[Records from a dataset]
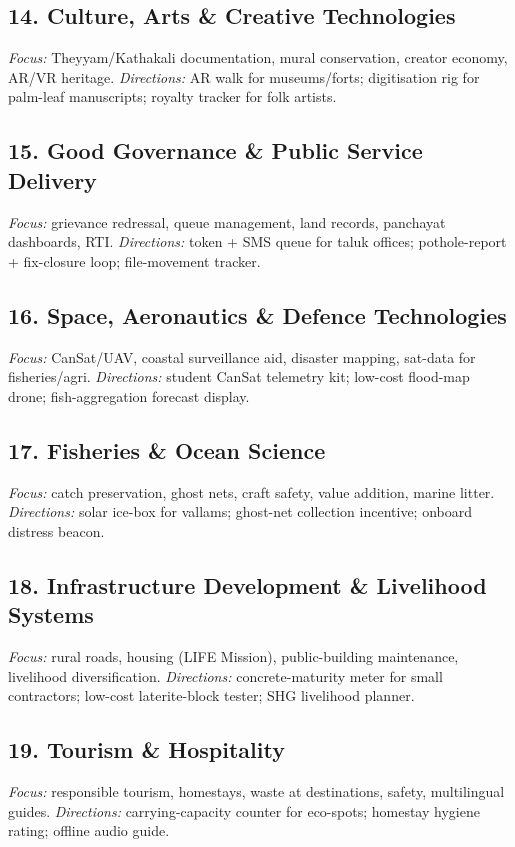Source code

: \documentclass[11pt,a4paper]{article}
\begin{document}
\subsection{14. Culture, Arts \& Creative Technologies}
\textit{Focus:} Theyyam/Kathakali documentation, mural conservation, creator economy, AR/VR heritage. \textit{Directions:} AR walk for museums/forts; digitisation rig for palm-leaf manuscripts; royalty tracker for folk artists.

\subsection{15. Good Governance \& Public Service Delivery}
\textit{Focus:} grievance redressal, queue management, land records, panchayat dashboards, RTI. \textit{Directions:} token + SMS queue for taluk offices; pothole-report + fix-closure loop; file-movement tracker.

\subsection{16. Space, Aeronautics \& Defence Technologies}
\textit{Focus:} CanSat/UAV, coastal surveillance aid, disaster mapping, sat-data for fisheries/agri. \textit{Directions:} student CanSat telemetry kit; low-cost flood-map drone; fish-aggregation forecast display.

\subsection{17. Fisheries \& Ocean Science}
\textit{Focus:} catch preservation, ghost nets, craft safety, value addition, marine litter. \textit{Directions:} solar ice-box for vallams; ghost-net collection incentive; onboard distress beacon.

\subsection{18. Infrastructure Development \& Livelihood Systems}
\textit{Focus:} rural roads, housing (LIFE Mission), public-building maintenance, livelihood diversification. \textit{Directions:} concrete-maturity meter for small contractors; low-cost laterite-block tester; SHG livelihood planner.

\subsection{19. Tourism \& Hospitality}
\textit{Focus:} responsible tourism, homestays, waste at destinations, safety, multilingual guides. \textit{Directions:} carrying-capacity counter for eco-spots; homestay hygiene rating; offline audio guide.
\end{document}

# Exercise aim:
Repeat the data word for word. Images are not part of the copy.

# Task solution:
Source code

: \documentclass[11pt,a4paper]{article}
\begin{document}
\subsection{14. Culture, Arts \& Creative Technologies}
\textit{Focus:} Theyyam/Kathakali documentation, mural conservation, creator economy, AR/VR heritage. \textit{Directions:} AR walk for museums/forts; digitisation rig for palm-leaf manuscripts; royalty tracker for folk artists.

\subsection{15. Good Governance \& Public Service Delivery}
\textit{Focus:} grievance redressal, queue management, land records, panchayat dashboards, RTI. \textit{Directions:} token + SMS queue for taluk offices; pothole-report + fix-closure loop; file-movement tracker.

\subsection{16. Space, Aeronautics \& Defence Technologies}
\textit{Focus:} CanSat/UAV, coastal surveillance aid, disaster mapping, sat-data for fisheries/agri. \textit{Directions:} student CanSat telemetry kit; low-cost flood-map drone; fish-aggregation forecast display.

\subsection{17. Fisheries \& Ocean Science}
\textit{Focus:} catch preservation, ghost nets, craft safety, value addition, marine litter. \textit{Directions:} solar ice-box for vallams; ghost-net collection incentive; onboard distress beacon.

\subsection{18. Infrastructure Development \& Livelihood Systems}
\textit{Focus:} rural roads, housing (LIFE Mission), public-building maintenance, livelihood diversification. \textit{Directions:} concrete-maturity meter for small contractors; low-cost laterite-block tester; SHG livelihood planner.

\subsection{19. Tourism \& Hospitality}
\textit{Focus:} responsible tourism, homestays, waste at destinations, safety, multilingual guides. \textit{Directions:} carrying-capacity counter for eco-spots; homestay hygiene rating; offline audio guide.
\end{document}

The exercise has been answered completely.